Information supplied START
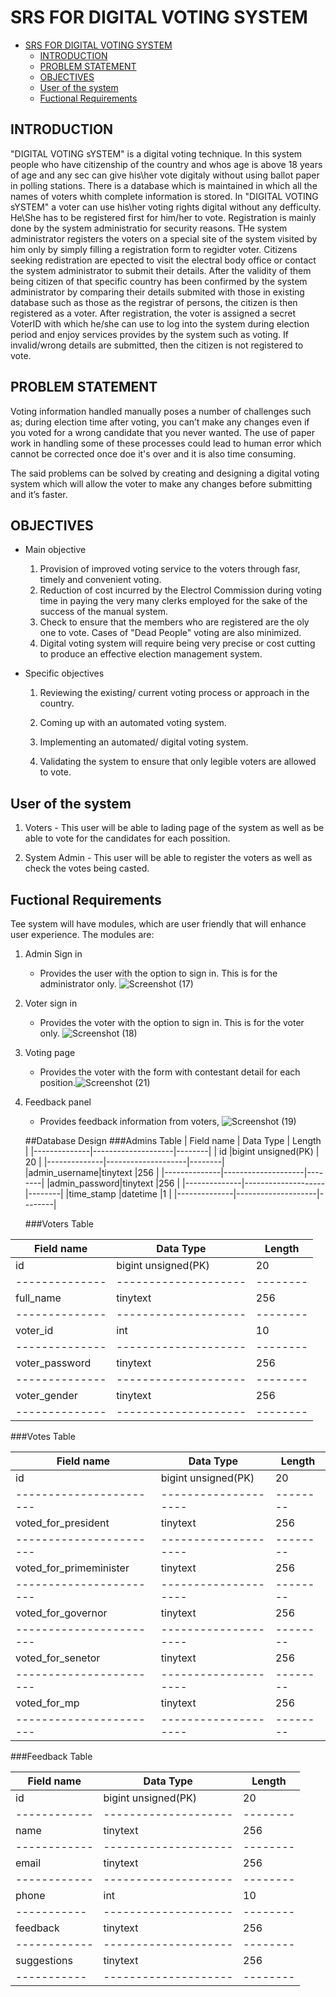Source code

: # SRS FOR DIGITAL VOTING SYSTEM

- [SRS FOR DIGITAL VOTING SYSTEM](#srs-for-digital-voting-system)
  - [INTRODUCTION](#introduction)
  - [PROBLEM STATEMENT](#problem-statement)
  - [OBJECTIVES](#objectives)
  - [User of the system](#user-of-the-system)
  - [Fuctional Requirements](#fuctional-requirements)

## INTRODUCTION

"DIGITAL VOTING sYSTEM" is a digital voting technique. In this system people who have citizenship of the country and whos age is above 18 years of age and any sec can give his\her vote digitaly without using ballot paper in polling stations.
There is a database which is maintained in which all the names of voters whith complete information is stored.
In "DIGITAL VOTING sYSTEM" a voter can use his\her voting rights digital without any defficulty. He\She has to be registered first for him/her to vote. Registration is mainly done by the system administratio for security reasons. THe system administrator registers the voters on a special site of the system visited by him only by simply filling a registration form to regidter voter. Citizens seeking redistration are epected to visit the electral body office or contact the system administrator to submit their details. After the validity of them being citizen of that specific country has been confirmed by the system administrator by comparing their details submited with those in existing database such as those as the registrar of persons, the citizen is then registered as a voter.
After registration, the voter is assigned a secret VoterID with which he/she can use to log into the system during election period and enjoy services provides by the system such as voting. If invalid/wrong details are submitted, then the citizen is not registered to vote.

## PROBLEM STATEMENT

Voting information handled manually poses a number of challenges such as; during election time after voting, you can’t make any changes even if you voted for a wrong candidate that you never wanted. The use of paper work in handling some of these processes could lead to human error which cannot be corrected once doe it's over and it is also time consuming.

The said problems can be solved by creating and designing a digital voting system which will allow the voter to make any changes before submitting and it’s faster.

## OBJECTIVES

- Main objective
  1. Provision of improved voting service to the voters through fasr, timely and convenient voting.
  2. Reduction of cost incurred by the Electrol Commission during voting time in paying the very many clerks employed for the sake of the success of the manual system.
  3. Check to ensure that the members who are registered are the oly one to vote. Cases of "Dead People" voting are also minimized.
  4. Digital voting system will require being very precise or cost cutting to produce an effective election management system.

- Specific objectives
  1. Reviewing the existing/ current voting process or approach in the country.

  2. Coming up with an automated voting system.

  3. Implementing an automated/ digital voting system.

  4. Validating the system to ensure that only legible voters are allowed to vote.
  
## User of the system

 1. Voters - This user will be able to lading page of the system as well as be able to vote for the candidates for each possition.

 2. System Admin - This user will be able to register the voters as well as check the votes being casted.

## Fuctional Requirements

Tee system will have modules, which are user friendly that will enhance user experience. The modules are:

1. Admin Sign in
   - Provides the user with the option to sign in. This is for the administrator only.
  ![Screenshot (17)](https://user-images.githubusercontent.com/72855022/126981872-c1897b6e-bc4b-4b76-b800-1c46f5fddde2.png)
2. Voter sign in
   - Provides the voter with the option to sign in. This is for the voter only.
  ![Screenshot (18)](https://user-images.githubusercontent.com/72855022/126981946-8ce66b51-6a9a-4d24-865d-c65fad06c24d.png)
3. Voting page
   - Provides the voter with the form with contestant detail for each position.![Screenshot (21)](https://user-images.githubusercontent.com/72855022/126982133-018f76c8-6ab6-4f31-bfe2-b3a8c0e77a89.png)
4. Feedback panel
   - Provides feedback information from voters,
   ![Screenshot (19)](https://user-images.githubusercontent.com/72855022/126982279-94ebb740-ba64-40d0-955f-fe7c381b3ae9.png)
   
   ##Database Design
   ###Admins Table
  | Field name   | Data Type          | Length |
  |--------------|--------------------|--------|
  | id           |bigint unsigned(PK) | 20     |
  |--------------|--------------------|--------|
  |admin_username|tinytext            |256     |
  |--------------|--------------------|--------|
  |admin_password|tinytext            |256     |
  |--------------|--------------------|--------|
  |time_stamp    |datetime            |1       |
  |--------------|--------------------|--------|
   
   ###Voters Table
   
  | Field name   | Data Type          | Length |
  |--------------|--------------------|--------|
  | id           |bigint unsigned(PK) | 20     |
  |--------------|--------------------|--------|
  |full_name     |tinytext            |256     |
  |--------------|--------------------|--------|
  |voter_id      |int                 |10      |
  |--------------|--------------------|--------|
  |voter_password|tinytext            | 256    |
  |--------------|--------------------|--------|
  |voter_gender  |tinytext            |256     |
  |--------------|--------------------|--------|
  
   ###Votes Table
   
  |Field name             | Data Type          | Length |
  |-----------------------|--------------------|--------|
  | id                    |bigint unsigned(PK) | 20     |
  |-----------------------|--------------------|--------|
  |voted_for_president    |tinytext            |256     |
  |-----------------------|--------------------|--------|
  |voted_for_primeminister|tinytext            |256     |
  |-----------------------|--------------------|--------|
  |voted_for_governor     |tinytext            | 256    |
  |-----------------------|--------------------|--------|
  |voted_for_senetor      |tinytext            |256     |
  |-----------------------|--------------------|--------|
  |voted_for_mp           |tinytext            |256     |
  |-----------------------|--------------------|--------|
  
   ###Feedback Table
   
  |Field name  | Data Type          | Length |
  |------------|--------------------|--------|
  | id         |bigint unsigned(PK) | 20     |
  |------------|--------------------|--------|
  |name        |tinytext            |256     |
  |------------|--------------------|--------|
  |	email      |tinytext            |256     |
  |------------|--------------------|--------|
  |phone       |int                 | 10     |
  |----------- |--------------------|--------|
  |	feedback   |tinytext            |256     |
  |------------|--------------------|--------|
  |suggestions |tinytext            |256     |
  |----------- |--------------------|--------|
Information supplied END
Information supplied START
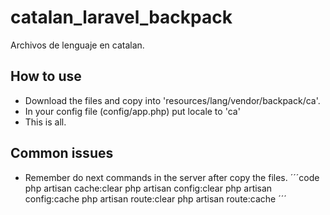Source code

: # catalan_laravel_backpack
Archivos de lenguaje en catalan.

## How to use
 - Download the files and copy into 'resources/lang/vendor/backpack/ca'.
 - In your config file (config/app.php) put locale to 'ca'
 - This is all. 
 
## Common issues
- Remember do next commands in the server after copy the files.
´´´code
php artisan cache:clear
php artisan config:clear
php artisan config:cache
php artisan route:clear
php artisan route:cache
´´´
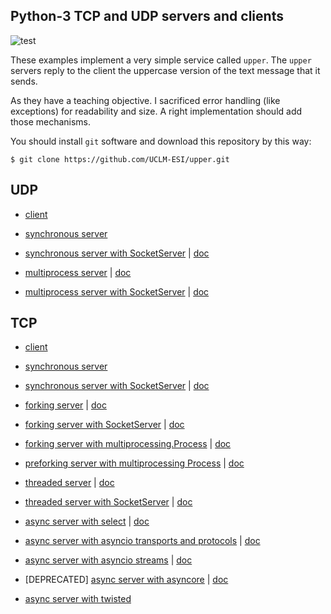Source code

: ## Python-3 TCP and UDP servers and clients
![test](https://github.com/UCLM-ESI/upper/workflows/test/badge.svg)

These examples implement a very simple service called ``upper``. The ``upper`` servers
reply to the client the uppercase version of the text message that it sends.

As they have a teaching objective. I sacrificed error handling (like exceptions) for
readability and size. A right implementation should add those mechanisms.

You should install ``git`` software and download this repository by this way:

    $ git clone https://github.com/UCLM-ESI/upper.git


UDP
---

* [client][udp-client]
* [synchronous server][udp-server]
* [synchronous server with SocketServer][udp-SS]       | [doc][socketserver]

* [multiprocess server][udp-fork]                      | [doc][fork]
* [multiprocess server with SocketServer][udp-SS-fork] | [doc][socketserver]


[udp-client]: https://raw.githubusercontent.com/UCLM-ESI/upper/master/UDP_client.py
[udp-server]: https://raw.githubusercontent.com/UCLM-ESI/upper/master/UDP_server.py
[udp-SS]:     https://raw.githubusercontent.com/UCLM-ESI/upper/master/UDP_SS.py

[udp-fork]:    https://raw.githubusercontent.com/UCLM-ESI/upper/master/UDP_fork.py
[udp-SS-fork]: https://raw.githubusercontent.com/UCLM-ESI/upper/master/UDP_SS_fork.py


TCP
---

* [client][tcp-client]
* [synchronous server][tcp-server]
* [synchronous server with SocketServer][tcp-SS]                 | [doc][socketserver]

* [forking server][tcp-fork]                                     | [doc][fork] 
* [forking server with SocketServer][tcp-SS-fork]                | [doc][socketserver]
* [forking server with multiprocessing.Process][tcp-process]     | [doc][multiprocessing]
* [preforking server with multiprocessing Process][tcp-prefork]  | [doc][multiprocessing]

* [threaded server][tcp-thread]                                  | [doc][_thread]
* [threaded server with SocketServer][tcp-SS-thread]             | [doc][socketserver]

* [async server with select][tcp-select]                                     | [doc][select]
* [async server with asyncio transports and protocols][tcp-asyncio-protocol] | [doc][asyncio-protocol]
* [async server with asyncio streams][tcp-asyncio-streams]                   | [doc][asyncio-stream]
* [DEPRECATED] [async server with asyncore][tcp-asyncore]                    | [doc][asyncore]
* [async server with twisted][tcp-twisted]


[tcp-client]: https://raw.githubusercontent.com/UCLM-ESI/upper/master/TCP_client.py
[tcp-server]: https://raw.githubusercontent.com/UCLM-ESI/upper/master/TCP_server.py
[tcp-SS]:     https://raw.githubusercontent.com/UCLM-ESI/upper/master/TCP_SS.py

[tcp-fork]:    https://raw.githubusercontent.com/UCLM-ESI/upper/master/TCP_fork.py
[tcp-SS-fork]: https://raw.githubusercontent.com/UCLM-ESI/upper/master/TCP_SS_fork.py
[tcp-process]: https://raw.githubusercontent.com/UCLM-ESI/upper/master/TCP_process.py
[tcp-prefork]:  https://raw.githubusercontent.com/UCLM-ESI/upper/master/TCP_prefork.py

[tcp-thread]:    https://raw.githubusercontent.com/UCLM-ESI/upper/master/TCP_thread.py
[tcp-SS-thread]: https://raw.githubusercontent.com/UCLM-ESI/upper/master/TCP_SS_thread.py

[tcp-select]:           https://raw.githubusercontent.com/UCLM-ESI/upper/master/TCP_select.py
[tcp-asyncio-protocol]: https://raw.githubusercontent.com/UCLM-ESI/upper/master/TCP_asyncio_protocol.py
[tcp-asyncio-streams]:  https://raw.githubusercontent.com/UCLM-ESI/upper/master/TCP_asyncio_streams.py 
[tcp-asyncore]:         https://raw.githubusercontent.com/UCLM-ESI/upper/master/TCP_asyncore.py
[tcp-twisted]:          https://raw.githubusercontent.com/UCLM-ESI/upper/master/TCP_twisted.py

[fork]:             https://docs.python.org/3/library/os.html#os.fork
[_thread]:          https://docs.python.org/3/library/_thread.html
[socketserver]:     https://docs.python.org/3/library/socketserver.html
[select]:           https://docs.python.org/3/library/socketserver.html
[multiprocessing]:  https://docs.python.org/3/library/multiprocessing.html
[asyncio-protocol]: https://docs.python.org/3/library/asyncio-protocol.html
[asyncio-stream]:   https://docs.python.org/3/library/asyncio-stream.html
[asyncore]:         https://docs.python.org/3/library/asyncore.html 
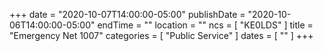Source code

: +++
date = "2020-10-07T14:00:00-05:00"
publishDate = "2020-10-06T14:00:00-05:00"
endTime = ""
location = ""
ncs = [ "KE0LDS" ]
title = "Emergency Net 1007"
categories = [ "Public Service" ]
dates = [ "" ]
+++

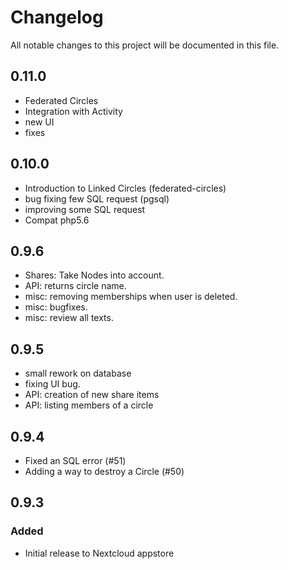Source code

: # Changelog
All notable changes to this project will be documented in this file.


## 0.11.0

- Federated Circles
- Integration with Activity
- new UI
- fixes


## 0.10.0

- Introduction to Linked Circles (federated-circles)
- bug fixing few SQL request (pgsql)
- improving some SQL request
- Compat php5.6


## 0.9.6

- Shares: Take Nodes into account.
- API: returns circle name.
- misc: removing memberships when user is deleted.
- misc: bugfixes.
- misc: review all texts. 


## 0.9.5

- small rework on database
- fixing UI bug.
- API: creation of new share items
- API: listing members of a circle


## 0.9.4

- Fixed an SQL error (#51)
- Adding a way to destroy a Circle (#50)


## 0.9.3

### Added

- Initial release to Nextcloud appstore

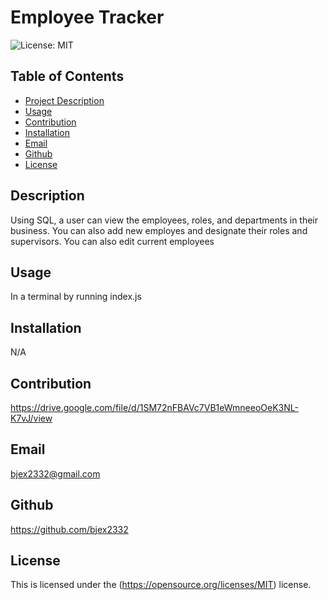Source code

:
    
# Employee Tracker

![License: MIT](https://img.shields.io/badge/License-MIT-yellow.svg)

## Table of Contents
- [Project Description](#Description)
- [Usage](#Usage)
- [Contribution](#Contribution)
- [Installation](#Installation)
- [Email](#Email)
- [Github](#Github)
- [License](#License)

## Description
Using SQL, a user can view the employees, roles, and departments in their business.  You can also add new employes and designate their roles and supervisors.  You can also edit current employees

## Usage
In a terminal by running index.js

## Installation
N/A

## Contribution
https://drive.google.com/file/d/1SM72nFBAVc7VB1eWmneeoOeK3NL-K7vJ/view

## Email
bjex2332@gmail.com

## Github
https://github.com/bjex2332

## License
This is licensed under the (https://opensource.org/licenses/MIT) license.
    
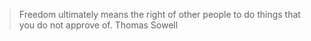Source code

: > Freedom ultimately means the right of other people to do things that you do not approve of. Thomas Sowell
Information supplied END
Within the material above, copy exactly the lines from the line that holds "- [PROBLEM STATEMENT](#problem-statement)" up to and including the line that holds "as a voter.".

  - [PROBLEM STATEMENT](#problem-statement)
  - [OBJECTIVES](#objectives)
  - [User of the system](#user-of-the-system)
  - [Fuctional Requirements](#fuctional-requirements)

## INTRODUCTION

"DIGITAL VOTING sYSTEM" is a digital voting technique. In this system people who have citizenship of the country and whos age is above 18 years of age and any sec can give his\her vote digitaly without using ballot paper in polling stations.
There is a database which is maintained in which all the names of voters whith complete information is stored.
In "DIGITAL VOTING sYSTEM" a voter can use his\her voting rights digital without any defficulty. He\She has to be registered first for him/her to vote. Registration is mainly done by the system administratio for security reasons. THe system administrator registers the voters on a special site of the system visited by him only by simply filling a registration form to regidter voter. Citizens seeking redistration are epected to visit the electral body office or contact the system administrator to submit their details. After the validity of them being citizen of that specific country has been confirmed by the system administrator by comparing their details submited with those in existing database such as those as the registrar of persons, the citizen is then registered as a voter.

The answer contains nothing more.